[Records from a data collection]
+--

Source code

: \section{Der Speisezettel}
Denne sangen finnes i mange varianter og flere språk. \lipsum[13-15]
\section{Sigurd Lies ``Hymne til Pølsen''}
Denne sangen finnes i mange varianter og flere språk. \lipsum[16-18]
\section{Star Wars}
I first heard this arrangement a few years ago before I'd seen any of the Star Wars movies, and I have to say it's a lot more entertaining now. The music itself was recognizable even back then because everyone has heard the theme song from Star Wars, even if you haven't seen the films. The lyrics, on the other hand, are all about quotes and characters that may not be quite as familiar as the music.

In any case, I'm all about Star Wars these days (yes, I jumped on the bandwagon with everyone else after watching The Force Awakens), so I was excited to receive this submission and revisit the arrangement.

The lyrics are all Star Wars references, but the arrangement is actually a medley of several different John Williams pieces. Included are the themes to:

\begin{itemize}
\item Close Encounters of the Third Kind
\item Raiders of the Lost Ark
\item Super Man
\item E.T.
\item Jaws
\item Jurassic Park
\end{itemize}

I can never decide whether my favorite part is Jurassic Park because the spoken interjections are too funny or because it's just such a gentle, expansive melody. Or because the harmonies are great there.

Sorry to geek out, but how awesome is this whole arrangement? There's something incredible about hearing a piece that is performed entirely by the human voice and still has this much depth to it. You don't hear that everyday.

+--

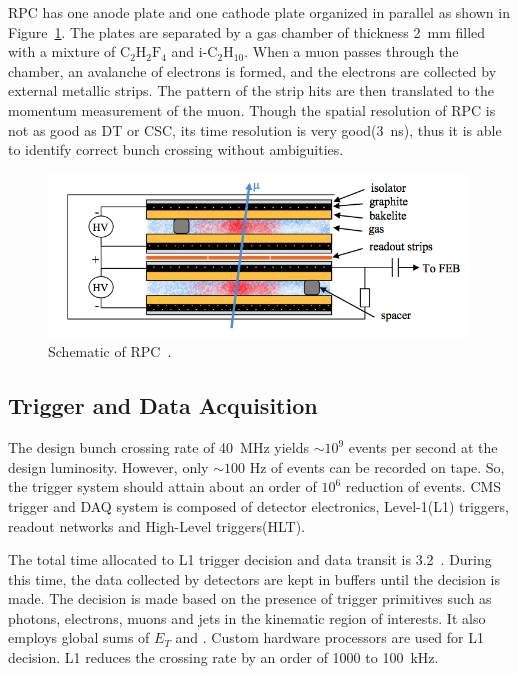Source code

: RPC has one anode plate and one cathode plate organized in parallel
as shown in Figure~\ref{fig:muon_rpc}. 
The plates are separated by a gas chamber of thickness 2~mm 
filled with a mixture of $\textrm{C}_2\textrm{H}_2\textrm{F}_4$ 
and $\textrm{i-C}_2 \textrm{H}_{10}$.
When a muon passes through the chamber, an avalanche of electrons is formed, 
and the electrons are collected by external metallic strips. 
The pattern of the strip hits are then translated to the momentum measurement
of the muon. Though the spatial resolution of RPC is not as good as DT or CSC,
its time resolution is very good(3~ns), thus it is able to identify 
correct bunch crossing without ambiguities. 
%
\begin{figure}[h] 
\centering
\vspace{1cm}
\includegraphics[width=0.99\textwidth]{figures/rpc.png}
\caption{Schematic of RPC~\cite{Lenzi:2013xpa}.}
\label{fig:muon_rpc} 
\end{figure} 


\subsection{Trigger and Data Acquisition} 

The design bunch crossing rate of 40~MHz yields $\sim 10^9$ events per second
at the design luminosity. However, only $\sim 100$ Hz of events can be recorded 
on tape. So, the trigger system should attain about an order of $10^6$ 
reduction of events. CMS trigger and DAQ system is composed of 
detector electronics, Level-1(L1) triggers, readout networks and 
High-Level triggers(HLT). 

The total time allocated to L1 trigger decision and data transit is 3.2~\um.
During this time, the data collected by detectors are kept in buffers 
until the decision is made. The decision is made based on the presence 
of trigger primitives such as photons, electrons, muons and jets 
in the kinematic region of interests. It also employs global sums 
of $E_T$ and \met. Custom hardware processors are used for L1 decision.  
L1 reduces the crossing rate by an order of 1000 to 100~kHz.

+--

WHAT IS EXPECTED: Every line of the records containing the word "collected" must appear in the answer.

TASK RESPONSE:
and the electrons are collected by external metallic strips. 
During this time, the data collected by detectors are kept in buffers 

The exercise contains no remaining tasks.